Dorian Malovic : D'une escalade de point de vue de la communauté internationale et du côté nord-coréen. On est dans une étape majeure de maîtrise de la bombe nucléaire. Quand vous imaginez que le premier test, en 2006, était d'une kilotonne et là, on est à plus de cent kilotonnes. En plus d'une dizaine d'années, la Corée du Nord a fait des progrès considérables. Aujourd'hui, la communauté internationale fait face à une réalité qu'il va falloir intégrer dans les nouveaux logiciels. Pendant des années, beaucoup d'experts ont sous-estimé la capacité nucléaire nord-coréenne en disant que c'était du bluff, des écrans de fumée. Maintenant, force est de constater qu'ils ont au moins, selon les experts, vingt à trente têtes nucléaires. Ils ont le matériel fissible pour en fabriquer, et là, le danger est de savoir, comme vient de l'annoncer la télévision nord-coréenne, s'ils peuvent miniaturiser ce nucléaire et le mettre sur un missile intercontinental. La communauté internationale va-t-elle réagir très fortement ? On est face à quelque chose, aujourd'hui, qui est très difficilement maîtrisable.

La communication du pays a-t-elle évolué en 11 ans ?

Tout à fait. La Corée du Nord a avancé "masquée" pendant des années. La narration, le storytelling américain a été de mépriser quelque peu cette nation pauvre, sous-développée, qui a vécu une énorme famine dans les années 1990, après la chute de l'URSS, et on ne prenait pas au sérieux ce petit pays. Dans tous les logiciels des experts de la prolifération, un pays comme la Corée du Nord ne pouvait pas avoir la maîtrise du nucléaire, faire des missiles et maîtriser l'atome. Aujourd'hui, elle a la maîtrise : ça fait quand même plus d'un an et demi, deux ans, qu'on voit que ce ne sont plus des écrans de fumée comme on a voulu nous le faire croire, et que, face à cette réalité, la communauté internationale est démunie.

Quel va être, à votre avis, le rôle de la communauté internationale dans les jours qui viennent ?
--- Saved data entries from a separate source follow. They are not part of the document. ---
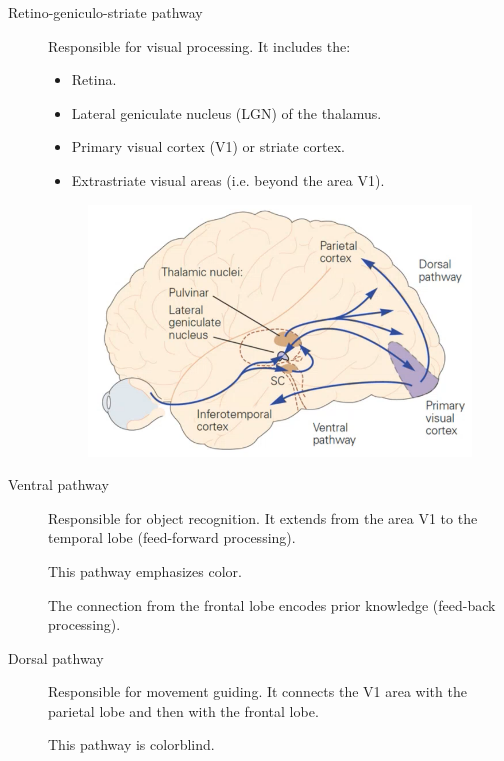 \begin{description}
    \item[Retino-geniculo-striate pathway] 
        Responsible for visual processing.
        It includes the:
        \begin{itemize}
            \item Retina.
            \item Lateral geniculate nucleus (LGN) of the thalamus.
            \item Primary visual cortex (V1) or striate cortex.
            \item Extrastriate visual areas (i.e. beyond the area V1).
        \end{itemize}

        \begin{figure}[H]
            \centering
            \includegraphics[width=0.35\linewidth]{./img/vision_pathway.png}
        \end{figure}

        
    \item[Ventral pathway] 
        Responsible for object recognition.
        It extends from the area V1 to the temporal lobe (feed-forward processing).

        \begin{remark}
            This pathway emphasizes color.
        \end{remark}

        \begin{remark}
            The connection from the frontal lobe encodes prior knowledge (feed-back processing).
        \end{remark}

    \item[Dorsal pathway] 
        Responsible for movement guiding.
        It connects the V1 area with the parietal lobe and then with the frontal lobe.

        \begin{remark}
            This pathway is colorblind.
        \end{remark}
\end{description}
Il se trouve qu'il va y avoir une conférence des pays BRICS [groupe de pays, acronyme de Brésil, Russie, Inde et Chine, remplacé par BRICSAM depuis l'adhésion de l'Afrique du Sud et du Mexique en 2011] à Pékin qui s'ouvre demain, donc vous avez la Chine, la Russie, l'Inde, l'Afrique du Sud qui se réunissent. Il va y avoir une condamnation de leur part, de la Chine et de la Russie c'est incontestable. Nous allons avoir, de façon très pavlovienne, une réaction de la communauté internationale japonaise, sud-coréenne, américaine, jugeant ce sixième essai comme "inacceptable", impardonnable", "intolérable". Je m'avance peut-être un peu, mais on a vu ce scénario : on va probablement avoir, une réunion d'urgence du Conseil de sécurité, et nous allons probablement avoir de nouvelles séries de sanctions, probablement sur le pétrole, mais ceci dit, ça ne réglera pas le problème du nucléaire nord-coréen.